● **The problem**
Omit all pictures. Reproduce exactly the lines from the first line of the records below through the line with "A simple, fast, and".

● **Extracted entries**

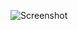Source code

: ![Screenshot](https://raw.githubusercontent.com/Cryakl/Ultimate-RAT-Collection/refs/heads/main/PandoraRat/Pandora%20RAT%20v1.1/Screenshot.png)

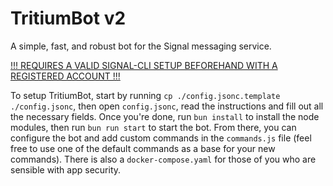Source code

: # TritiumBot v2

A simple, fast, and robust bot for the Signal messaging service.

[!!! REQUIRES A VALID SIGNAL-CLI SETUP BEFOREHAND WITH A REGISTERED ACCOUNT !!!](https://github.com/AsamK/signal-cli)

To setup TritiumBot, start by running `cp ./config.jsonc.template ./config.jsonc`, then open `config.jsonc`, read the instructions and fill out all the necessary fields.
Once you're done, run `bun install` to install the node modules, then run `bun run start` to start the bot.
From there, you can configure the bot and add custom commands in the `commands.js` file (feel free to use one of the default commands as a base for your new commands).
There is also a `docker-compose.yaml` for those of you who are sensible with app security.
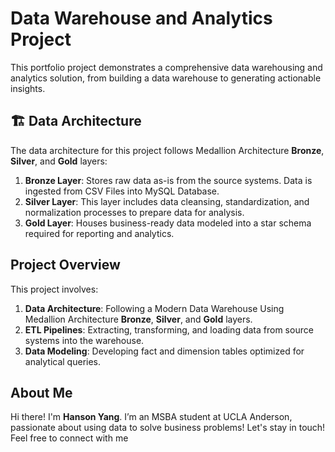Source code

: # Data Warehouse and Analytics Project

This portfolio project demonstrates a comprehensive data warehousing and analytics solution, from building a data warehouse to generating actionable insights.

## 🏗️ Data Architecture

The data architecture for this project follows Medallion Architecture **Bronze**, **Silver**, and **Gold** layers:

1. **Bronze Layer**: Stores raw data as-is from the source systems. Data is ingested from CSV Files into MySQL Database.
2. **Silver Layer**: This layer includes data cleansing, standardization, and normalization processes to prepare data for analysis.
3. **Gold Layer**: Houses business-ready data modeled into a star schema required for reporting and analytics.

## Project Overview

This project involves:

1. **Data Architecture**: Following a Modern Data Warehouse Using Medallion Architecture **Bronze**, **Silver**, and **Gold** layers.
2. **ETL Pipelines**: Extracting, transforming, and loading data from source systems into the warehouse.
3. **Data Modeling**: Developing fact and dimension tables optimized for analytical queries.
   
## About Me

Hi there! I'm **Hanson Yang**. I’m an MSBA student at UCLA Anderson, passionate about using data to solve business problems!
Let's stay in touch! Feel free to connect with me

● **Answer space**
Source code

: ![Screenshot](https://raw.githubusercontent.com/Cryakl/Ultimate-RAT-Collection/refs/heads/main/PandoraRat/Pandora%20RAT%20v1.1/Screenshot.png)

Source code

: # TritiumBot v2

A simple, fast, and robust bot for the Signal messaging service.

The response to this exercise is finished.